There is quite a few blogs which basically say: Grails is very buggy and then provide few or no details. There are also many blogs saying Grails is great and then provide equal amount of fluff to support their claim. All of this becomes very subjective.
(Section Edited for clarity, Oct 30, 2014)
It is not that hard to demonstrate that this is a very buggy environment. It has been founded on Groovy, and, in my experience, Groovy is and always was is a very buggy language. Here is one curious example (tested with Groovy 2.3.6, other versions I checked behave the same way):
1 as Long == 1 as Integer //true (note, false in Java)
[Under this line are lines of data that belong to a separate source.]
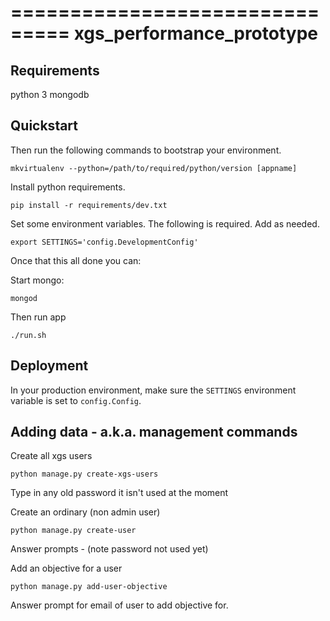 ===============================
xgs_performance_prototype
===============================


Requirements
------------
python 3
mongodb

Quickstart
----------

Then run the following commands to bootstrap your environment.

```
mkvirtualenv --python=/path/to/required/python/version [appname]
```

Install python requirements.
```
pip install -r requirements/dev.txt
```

Set some environment variables. The following is required. Add as needed.

```
export SETTINGS='config.DevelopmentConfig'
```

Once that this all done you can:

Start mongo:
```
mongod
```

Then run app
```
./run.sh
```

Deployment
----------

In your production environment, make sure the ``SETTINGS`` environment variable is set to ``config.Config``.


Adding data - a.k.a. management commands
----------------------------------------

Create all xgs users
```
python manage.py create-xgs-users
```
Type in any old password it isn't used at the moment

Create an ordinary (non admin user)
```
python manage.py create-user
```
Answer prompts - (note password not used yet)

Add an objective for a user
```
python manage.py add-user-objective
```
Answer prompt for email of user to add objective for.
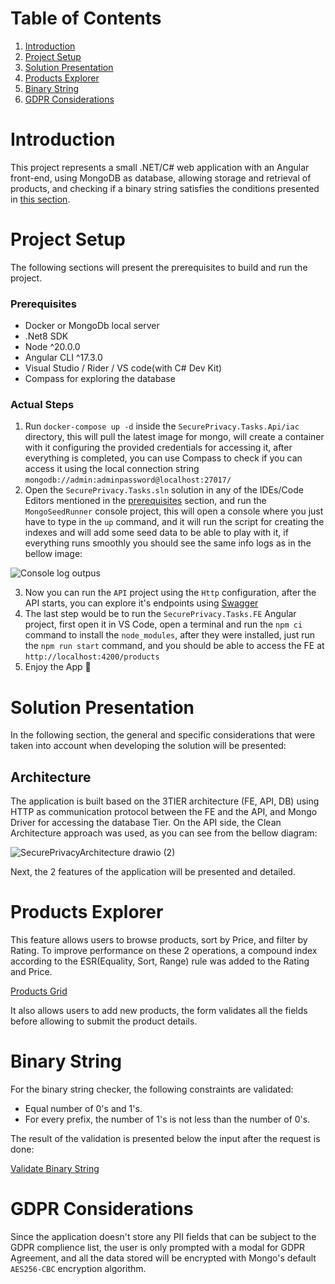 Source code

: # Table of Contents

1. [Introduction](#introduction)
2. [Project Setup](#project-setup)
3. [Solution Presentation](#solution-presentation)
4. [Products Explorer](#products-explorer)
5. [Binary String](#binary-string)
6. [GDPR Considerations](#gdpr-considerations)

# Introduction

This project represents a small .NET/C# web application with an Angular front-end, using MongoDB as database, allowing storage and retrieval of products, and checking if a binary string satisfies the conditions presented in [this section](#binary-string).

# Project Setup

The following sections will present the prerequisites to build and run the project.

### Prerequisites

- Docker or MongoDb local server
- .Net8 SDK
- Node ^20.0.0
- Angular CLI ^17.3.0
- Visual Studio / Rider / VS code(with C# Dev Kit)
- Compass for exploring the database

### Actual Steps

1. Run `docker-compose up -d` inside the `SecurePrivacy.Tasks.Api/iac` directory, this will pull the latest image for mongo, will create a container with it configuring the provided credentials for accessing it, after everything is completed, you can use Compass to check if you can access it using the local connection string `mongodb://admin:adminpassword@localhost:27017/`
2. Open the ```SecurePrivacy.Tasks.sln``` solution in any of the IDEs/Code Editors mentioned in the [prerequisites](#prerequisites) section, and run the ```MongoSeedRunner``` console project, this will open a console where you just have to type in the ```up``` command, and it will run the script for creating the indexes and will add some seed data to be able to play with it, if everything runs smoothly you should see the same info logs as in the bellow image:
   
![Console log outpus](https://github.com/user-attachments/assets/e9db73ba-c873-4134-ab93-05b599fd5be2)

3. Now you can run the ```API``` project using the ```Http``` configuration, after the API starts, you can explore it's endpoints using [Swagger](http://localhost:5138/swagger/index.html)
4. The last step would be to run the ```SecurePrivacy.Tasks.FE``` Angular project, first open it in VS Code, open a terminal and run the ```npm ci``` command to install the ```node_modules```, after they were installed, just run the ```npm run start``` command, and you should be able to access the FE at ```http://localhost:4200/products```
5. Enjoy the App 🚀

# Solution Presentation

In the following section, the general and specific considerations that were taken into account when developing the solution will be presented:

## Architecture

The application is built based on the 3TIER architecture (FE, API, DB) using HTTP as communication protocol between the FE and the API, and Mongo Driver for accessing the database Tier. On the API side, the Clean Architecture approach was used, as you can see from the bellow diagram:

![SecurePrivacyArchitecture drawio (2)](https://github.com/user-attachments/assets/87c8a062-dedf-4a74-8c5b-a8b87f5ede82)

Next, the 2 features of the application will be presented and detailed.

# Products Explorer
This feature allows users to browse products, sort by Price, and filter by Rating. To improve performance on these 2 operations, a compound index according to the ESR(Equality, Sort, Range) rule was added to the Rating and Price.

[Products Grid](https://github.com/user-attachments/assets/45717f35-0ae8-4263-b583-f559bb995206)

It also allows users to add new products, the form validates all the fields before allowing to submit the product details.

# Binary String

For the binary string checker, the following constraints are validated:
* Equal number of 0's and 1's.
* For every prefix, the number of 1's is not less than the number of 0's.

The result of the validation is presented below the input after the request is done:

[Validate Binary String](https://github.com/user-attachments/assets/1870adb4-bb52-442c-96a4-d08285f5c1c7)

# GDPR Considerations
Since the application doesn't store any PII fields that can be subject to the GDPR complience list, the user is only prompted with a modal for GDPR Agreement, and all the data stored will be encrypted with Mongo's default ```AES256-CBC``` encryption algorithm.
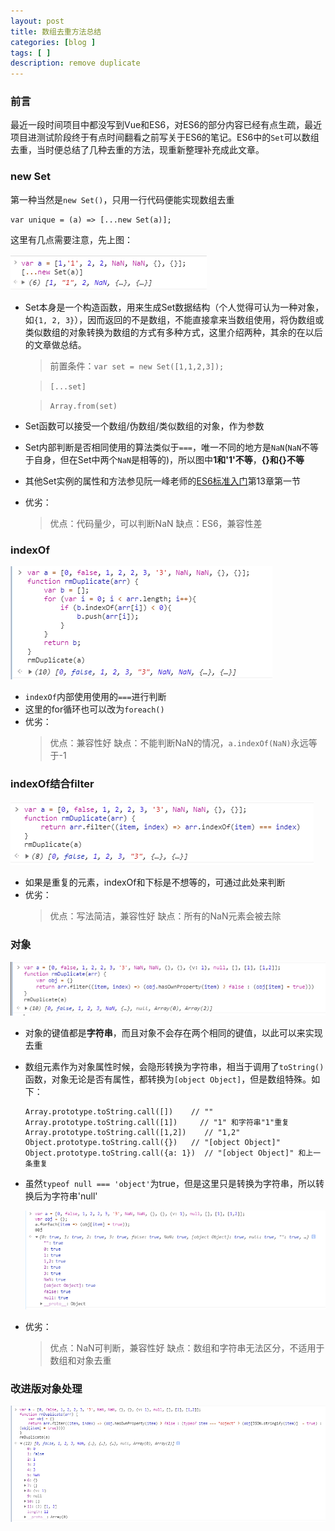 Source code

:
 ```yaml
---
layout: post
title: 数组去重方法总结
categories: [blog ]
tags: [ ]
description: remove duplicate
---
```


### 前言

最近一段时间项目中都没写到Vue和ES6，对ES6的部分内容已经有点生疏，最近项目进测试阶段终于有点时间翻看之前写关于ES6的笔记。ES6中的`Set`可以数组去重，当时便总结了几种去重的方法，现重新整理补充成此文章。

### new Set

第一种当然是`new Set()`，只用一行代码便能实现数组去重

```
var unique = (a) => [...new Set(a)];
```

这里有几点需要注意，先上图：

![new Set()去重](../img/20180727_set.png)

- Set本身是一个构造函数，用来生成Set数据结构（个人觉得可认为一种对象，如`{1, 2, 3}`），因而返回的不是数组，不能直接拿来当数组使用，将伪数组或类似数组的对象转换为数组的方式有多种方式，这里介绍两种，其余的在以后的文章做总结。

    > 前置条件：`var set = new Set([1,1,2,3]);`

    > `[...set]`
    
    > `Array.from(set)`

- Set函数可以接受一个数组/伪数组/类似数组的对象，作为参数
- Set内部判断是否相同使用的算法类似于`===`，唯一不同的地方是`NaN`(`NaN`不等于自身，但在Set中两个`NaN`是相等的)，所以图中**1和'1'不等**，**{}和{}不等**
- 其他Set实例的属性和方法参见阮一峰老师的[ES6标准入门](http://es6.ruanyifeng.com/)第13章第一节
- 优劣：
    > 优点：代码量少，可以判断NaN
    > 缺点：ES6，兼容性差

### indexOf

![indexOf去重](../img/20180727_indexOf.png)

- `indexOf`内部使用使用的`===`进行判断
- 这里的for循环也可以改为`foreach()`
- 优劣：
    > 优点：兼容性好
    > 缺点：不能判断NaN的情况，`a.indexOf(NaN)`永远等于-1

### indexOf结合filter

![indexOf结合filter去重](../img/20180728_indexOf&filter.png)

- 如果是重复的元素，indexOf和下标是不想等的，可通过此处来判断
- 优劣：
    > 优点：写法简洁，兼容性好
    > 缺点：所有的NaN元素会被去除

### 对象

![通过对象属性去重](../img/20180828_object.png)

- 对象的键值都是**字符串**，而且对象不会存在两个相同的键值，以此可以来实现去重
- 数组元素作为对象属性时候，会隐形转换为字符串，相当于调用了`toString()`函数，对象无论是否有属性，都转换为`[object Object]`，但是数组特殊。如下：

    ```
    Array.prototype.toString.call([])    // ""
    Array.prototype.toString.call([1])     // "1" 和字符串"1"重复
    Array.prototype.toString.call([1,2])    // "1,2"
    Object.prototype.toString.call({})   // "[object Object]"
    Object.prototype.toString.call({a: 1})  // "[object Object]" 和上一条重复
    ```

- 虽然`typeof null === 'object'`为true，但是这里只是转换为字符串，所以转换后为字符串'null'

    ![元素转换为对象属性](../img/20180828_objectToString.png)

- 优劣：
    > 优点：NaN可判断，兼容性好
    > 缺点：数组和字符串无法区分，不适用于数组和对象去重

### 改进版对象处理

![改进版object](../img/20180828_objectpro.png) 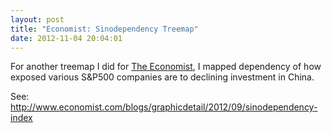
 ```yaml
---
layout: post
title: "Economist: Sinodependency Treemap"
date: 2012-11-04 20:04:01
---
```


For another treemap I did for [The Economist](http://www.economist.com), I mapped dependency of how exposed various S&P500 companies are to declining investment in China.

See: http://www.economist.com/blogs/graphicdetail/2012/09/sinodependency-index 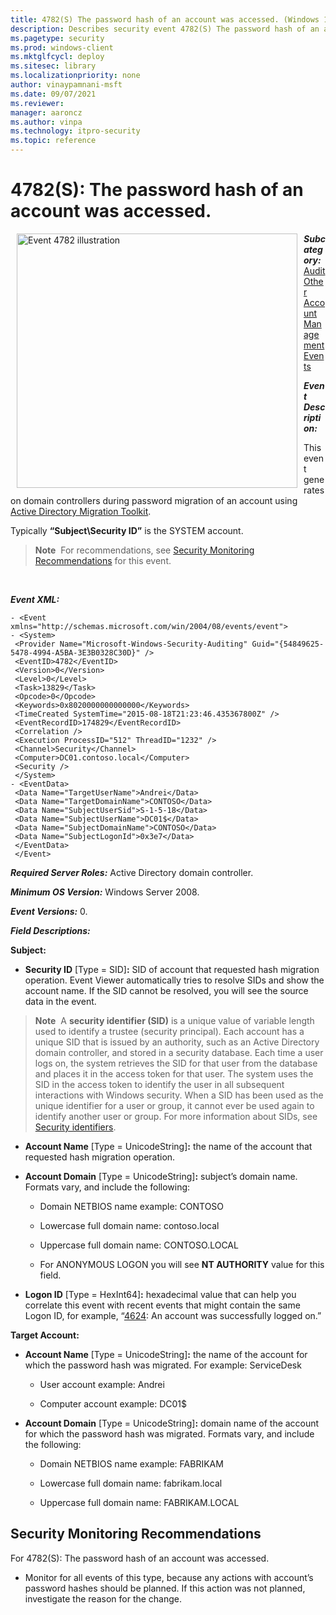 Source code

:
 ```yaml
---
title: 4782(S) The password hash of an account was accessed. (Windows 10)
description: Describes security event 4782(S) The password hash of an account was accessed.
ms.pagetype: security
ms.prod: windows-client
ms.mktglfcycl: deploy
ms.sitesec: library
ms.localizationpriority: none
author: vinaypamnani-msft
ms.date: 09/07/2021
ms.reviewer: 
manager: aaroncz
ms.author: vinpa
ms.technology: itpro-security
ms.topic: reference
---
```


# 4782(S): The password hash of an account was accessed.


<img src="images/event-4782.png" alt="Event 4782 illustration" width="449" height="407" hspace="10" align="left" />

***Subcategory:***&nbsp;[Audit Other Account Management Events](audit-other-account-management-events.md)

***Event Description:***

This event generates on domain controllers during password migration of an account using [Active Directory Migration Toolkit](/previous-versions/windows/it-pro/windows-server-2008-R2-and-2008/cc974332(v=ws.10)).

Typically **“Subject\\Security ID”** is the SYSTEM account.

> **Note**&nbsp;&nbsp;For recommendations, see [Security Monitoring Recommendations](#security-monitoring-recommendations) for this event.

<br clear="all">

***Event XML:***
```
- <Event xmlns="http://schemas.microsoft.com/win/2004/08/events/event">
- <System>
 <Provider Name="Microsoft-Windows-Security-Auditing" Guid="{54849625-5478-4994-A5BA-3E3B0328C30D}" /> 
 <EventID>4782</EventID> 
 <Version>0</Version> 
 <Level>0</Level> 
 <Task>13829</Task> 
 <Opcode>0</Opcode> 
 <Keywords>0x8020000000000000</Keywords> 
 <TimeCreated SystemTime="2015-08-18T21:23:46.435367800Z" /> 
 <EventRecordID>174829</EventRecordID> 
 <Correlation /> 
 <Execution ProcessID="512" ThreadID="1232" /> 
 <Channel>Security</Channel> 
 <Computer>DC01.contoso.local</Computer> 
 <Security /> 
 </System>
- <EventData>
 <Data Name="TargetUserName">Andrei</Data> 
 <Data Name="TargetDomainName">CONTOSO</Data> 
 <Data Name="SubjectUserSid">S-1-5-18</Data> 
 <Data Name="SubjectUserName">DC01$</Data> 
 <Data Name="SubjectDomainName">CONTOSO</Data> 
 <Data Name="SubjectLogonId">0x3e7</Data> 
 </EventData>
 </Event>

```

***Required Server Roles:*** Active Directory domain controller.

***Minimum OS Version:*** Windows Server 2008.

***Event Versions:*** 0.

***Field Descriptions:***

**Subject:**

-   **Security ID** \[Type = SID\]**:** SID of account that requested hash migration operation. Event Viewer automatically tries to resolve SIDs and show the account name. If the SID cannot be resolved, you will see the source data in the event.

> **Note**&nbsp;&nbsp;A **security identifier (SID)** is a unique value of variable length used to identify a trustee (security principal). Each account has a unique SID that is issued by an authority, such as an Active Directory domain controller, and stored in a security database. Each time a user logs on, the system retrieves the SID for that user from the database and places it in the access token for that user. The system uses the SID in the access token to identify the user in all subsequent interactions with Windows security. When a SID has been used as the unique identifier for a user or group, it cannot ever be used again to identify another user or group. For more information about SIDs, see [Security identifiers](/windows/access-protection/access-control/security-identifiers).

-   **Account Name** \[Type = UnicodeString\]**:** the name of the account that requested hash migration operation.

-   **Account Domain** \[Type = UnicodeString\]**:** subject’s domain name. Formats vary, and include the following:

    -   Domain NETBIOS name example: CONTOSO

    -   Lowercase full domain name: contoso.local

    -   Uppercase full domain name: CONTOSO.LOCAL

    -   For ANONYMOUS LOGON you will see **NT AUTHORITY** value for this field.

-   **Logon ID** \[Type = HexInt64\]**:** hexadecimal value that can help you correlate this event with recent events that might contain the same Logon ID, for example, “[4624](event-4624.md): An account was successfully logged on.”

**Target Account:**

-   **Account Name** \[Type = UnicodeString\]**:** the name of the account for which the password hash was migrated. For example: ServiceDesk

    -   User account example: Andrei

    -   Computer account example: DC01$

-   **Account Domain** \[Type = UnicodeString\]**:** domain name of the account for which the password hash was migrated. Formats vary, and include the following:

    -   Domain NETBIOS name example: FABRIKAM

    -   Lowercase full domain name: fabrikam.local

    -   Uppercase full domain name: FABRIKAM.LOCAL

## Security Monitoring Recommendations

For 4782(S): The password hash of an account was accessed.

-   Monitor for all events of this type, because any actions with account’s password hashes should be planned. If this action was not planned, investigate the reason for the change. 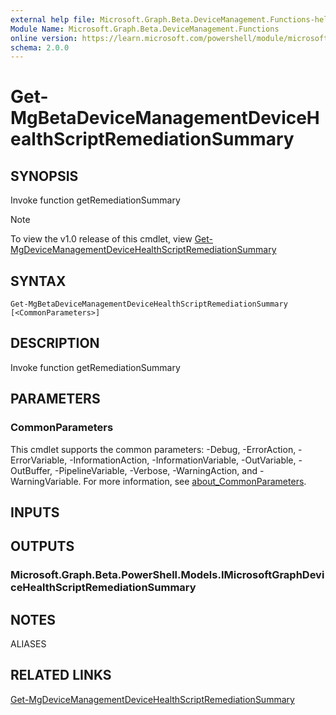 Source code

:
 ```yaml
---
external help file: Microsoft.Graph.Beta.DeviceManagement.Functions-help.xml
Module Name: Microsoft.Graph.Beta.DeviceManagement.Functions
online version: https://learn.microsoft.com/powershell/module/microsoft.graph.beta.devicemanagement.functions/get-mgbetadevicemanagementdevicehealthscriptremediationsummary
schema: 2.0.0
---
```


# Get-MgBetaDeviceManagementDeviceHealthScriptRemediationSummary

## SYNOPSIS
Invoke function getRemediationSummary

> [!NOTE]
> To view the v1.0 release of this cmdlet, view [Get-MgDeviceManagementDeviceHealthScriptRemediationSummary](/powershell/module/Microsoft.Graph.DeviceManagement.Functions/Get-MgDeviceManagementDeviceHealthScriptRemediationSummary?view=graph-powershell-v1.0)

## SYNTAX

```
Get-MgBetaDeviceManagementDeviceHealthScriptRemediationSummary [<CommonParameters>]
```

## DESCRIPTION
Invoke function getRemediationSummary

## PARAMETERS

### CommonParameters
This cmdlet supports the common parameters: -Debug, -ErrorAction, -ErrorVariable, -InformationAction, -InformationVariable, -OutVariable, -OutBuffer, -PipelineVariable, -Verbose, -WarningAction, and -WarningVariable. For more information, see [about_CommonParameters](http://go.microsoft.com/fwlink/?LinkID=113216).

## INPUTS

## OUTPUTS

### Microsoft.Graph.Beta.PowerShell.Models.IMicrosoftGraphDeviceHealthScriptRemediationSummary
## NOTES

ALIASES

## RELATED LINKS
[Get-MgDeviceManagementDeviceHealthScriptRemediationSummary](/powershell/module/Microsoft.Graph.DeviceManagement.Functions/Get-MgDeviceManagementDeviceHealthScriptRemediationSummary?view=graph-powershell-v1.0)

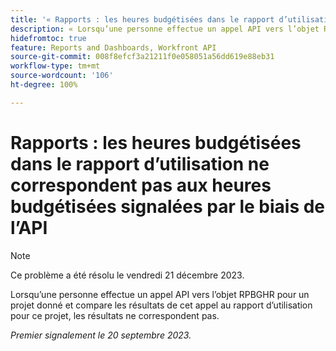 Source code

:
 ```yaml
---
title: '« Rapports : les heures budgétisées dans le rapport d’utilisation ne correspondent pas aux heures budgétisées signalées par le biais de l’API »'
description: « Lorsqu’une personne effectue un appel API vers l’objet RPBGHR pour un projet donné et compare les résultats de cet appel au rapport d’utilisation pour ce projet, les résultats ne correspondent pas.  »
hidefromtoc: true
feature: Reports and Dashboards, Workfront API
source-git-commit: 008f8efcf3a21211f0e058051a56dd619e88eb31
workflow-type: tm+mt
source-wordcount: '106'
ht-degree: 100%

---
```



# Rapports : les heures budgétisées dans le rapport d’utilisation ne correspondent pas aux heures budgétisées signalées par le biais de l’API

>[!NOTE]
>
>Ce problème a été résolu le vendredi 21 décembre 2023.

Lorsqu’une personne effectue un appel API vers l’objet RPBGHR pour un projet donné et compare les résultats de cet appel au rapport d’utilisation pour ce projet, les résultats ne correspondent pas.

_Premier signalement le 20 septembre 2023._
1 as Integer == 1 as Long //true (note, false in Java)
[(1 as Integer)].contains((1 as Long)) //false (inconsistent with equals!)
(1 as Long) in [(1 as Integer)] //false
That is some scary stuff, right? I think it is scary. This one is not very fixable, but most Groovy bugs will eventually get fixed. Hibernate bugs will be with us forever. This series was about bugs other people call functionality and sophisticated design.
Designing a good web framework is not easy. I think the key is: the framework must be intuitive. It should do what developers expect to happen. That is one more reason for my focusing on GORM/Hibernate. It is hard to claim that these 2 are intuitive, but a similar claim becomes much more subjective in other parts of Grails.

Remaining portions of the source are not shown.